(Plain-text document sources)
↓↓↓

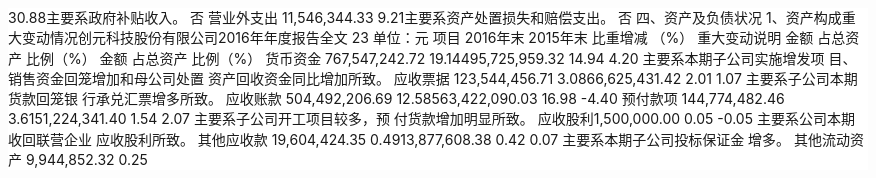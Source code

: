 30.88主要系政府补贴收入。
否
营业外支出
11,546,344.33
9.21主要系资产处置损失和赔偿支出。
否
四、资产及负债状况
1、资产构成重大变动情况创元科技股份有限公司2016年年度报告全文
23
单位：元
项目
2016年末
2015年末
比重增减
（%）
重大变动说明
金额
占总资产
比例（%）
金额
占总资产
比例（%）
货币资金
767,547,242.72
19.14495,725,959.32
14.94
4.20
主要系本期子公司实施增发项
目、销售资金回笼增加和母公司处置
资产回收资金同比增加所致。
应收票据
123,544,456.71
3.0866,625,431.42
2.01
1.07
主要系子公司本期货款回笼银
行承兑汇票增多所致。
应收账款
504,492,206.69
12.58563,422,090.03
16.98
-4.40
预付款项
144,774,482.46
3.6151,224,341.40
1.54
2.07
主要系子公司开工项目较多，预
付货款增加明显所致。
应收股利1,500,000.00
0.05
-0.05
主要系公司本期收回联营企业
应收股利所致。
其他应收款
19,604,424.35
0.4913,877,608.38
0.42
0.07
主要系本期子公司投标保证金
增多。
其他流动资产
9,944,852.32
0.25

↑↑↑

• _The problem_
Every record above needs to be repeated exactly; pictures are to be left out.

• _Response box_
Source code

: 30.88主要系政府补贴收入。
否
营业外支出
11,546,344.33
9.21主要系资产处置损失和赔偿支出。
否
四、资产及负债状况
1、资产构成重大变动情况创元科技股份有限公司2016年年度报告全文
23
单位：元
项目
2016年末
2015年末
比重增减
（%）
重大变动说明
金额
占总资产
比例（%）
金额
占总资产
比例（%）
货币资金
767,547,242.72
19.14495,725,959.32
14.94
4.20
主要系本期子公司实施增发项
目、销售资金回笼增加和母公司处置
资产回收资金同比增加所致。
应收票据
123,544,456.71
3.0866,625,431.42
2.01
1.07
主要系子公司本期货款回笼银
行承兑汇票增多所致。
应收账款
504,492,206.69
12.58563,422,090.03
16.98
-4.40
预付款项
144,774,482.46
3.6151,224,341.40
1.54
2.07
主要系子公司开工项目较多，预
付货款增加明显所致。
应收股利1,500,000.00
0.05
-0.05
主要系公司本期收回联营企业
应收股利所致。
其他应收款
19,604,424.35
0.4913,877,608.38
0.42
0.07
主要系本期子公司投标保证金
增多。
其他流动资产
9,944,852.32
0.25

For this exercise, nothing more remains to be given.